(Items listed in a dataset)
....

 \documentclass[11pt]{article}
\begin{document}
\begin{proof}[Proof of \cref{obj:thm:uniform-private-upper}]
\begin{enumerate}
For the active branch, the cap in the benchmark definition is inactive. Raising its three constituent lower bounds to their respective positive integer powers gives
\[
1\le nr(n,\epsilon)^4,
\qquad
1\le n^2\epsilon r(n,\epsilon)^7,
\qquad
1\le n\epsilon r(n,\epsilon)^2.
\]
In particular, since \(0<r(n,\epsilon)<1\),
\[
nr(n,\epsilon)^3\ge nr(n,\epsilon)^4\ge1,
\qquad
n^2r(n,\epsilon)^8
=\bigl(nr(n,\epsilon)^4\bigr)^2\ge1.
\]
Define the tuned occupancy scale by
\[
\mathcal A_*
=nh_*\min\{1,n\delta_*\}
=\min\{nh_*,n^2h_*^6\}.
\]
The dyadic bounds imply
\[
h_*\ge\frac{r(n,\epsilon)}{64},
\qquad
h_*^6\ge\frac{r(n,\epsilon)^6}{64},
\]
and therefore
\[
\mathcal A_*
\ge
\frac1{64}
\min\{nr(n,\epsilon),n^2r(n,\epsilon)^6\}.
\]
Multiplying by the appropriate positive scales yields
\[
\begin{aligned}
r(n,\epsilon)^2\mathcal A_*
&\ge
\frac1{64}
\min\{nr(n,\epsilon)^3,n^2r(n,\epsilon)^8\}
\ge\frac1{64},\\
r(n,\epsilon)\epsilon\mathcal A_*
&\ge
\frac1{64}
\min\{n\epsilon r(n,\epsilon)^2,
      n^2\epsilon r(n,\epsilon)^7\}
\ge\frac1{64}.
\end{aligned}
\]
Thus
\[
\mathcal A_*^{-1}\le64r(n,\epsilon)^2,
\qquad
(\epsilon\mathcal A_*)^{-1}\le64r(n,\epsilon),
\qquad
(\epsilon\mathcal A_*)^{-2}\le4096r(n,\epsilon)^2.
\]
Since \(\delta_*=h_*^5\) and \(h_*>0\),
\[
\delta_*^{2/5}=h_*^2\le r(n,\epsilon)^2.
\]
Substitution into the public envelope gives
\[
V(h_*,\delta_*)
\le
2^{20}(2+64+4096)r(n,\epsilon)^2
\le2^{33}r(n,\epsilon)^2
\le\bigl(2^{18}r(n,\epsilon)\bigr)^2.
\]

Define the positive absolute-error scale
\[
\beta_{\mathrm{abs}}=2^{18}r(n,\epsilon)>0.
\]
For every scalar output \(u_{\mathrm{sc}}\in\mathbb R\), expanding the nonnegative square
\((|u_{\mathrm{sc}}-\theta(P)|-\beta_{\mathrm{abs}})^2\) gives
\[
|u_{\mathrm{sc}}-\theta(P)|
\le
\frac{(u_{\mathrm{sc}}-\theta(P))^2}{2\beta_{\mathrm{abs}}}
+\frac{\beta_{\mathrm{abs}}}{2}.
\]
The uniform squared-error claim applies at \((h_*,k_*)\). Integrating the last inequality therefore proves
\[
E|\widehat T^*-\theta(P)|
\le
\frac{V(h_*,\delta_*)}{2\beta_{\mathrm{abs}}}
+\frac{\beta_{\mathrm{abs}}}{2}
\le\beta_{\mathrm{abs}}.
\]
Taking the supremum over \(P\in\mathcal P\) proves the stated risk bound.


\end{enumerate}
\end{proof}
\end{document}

....

> _TASK ITEM_
Every line that holds the string "begin" must be copied from the records above.

> _FINAL ANSWER_
\begin{document}
\begin{proof}[Proof of \cref{obj:thm:uniform-private-upper}]
\begin{enumerate}
\begin{aligned}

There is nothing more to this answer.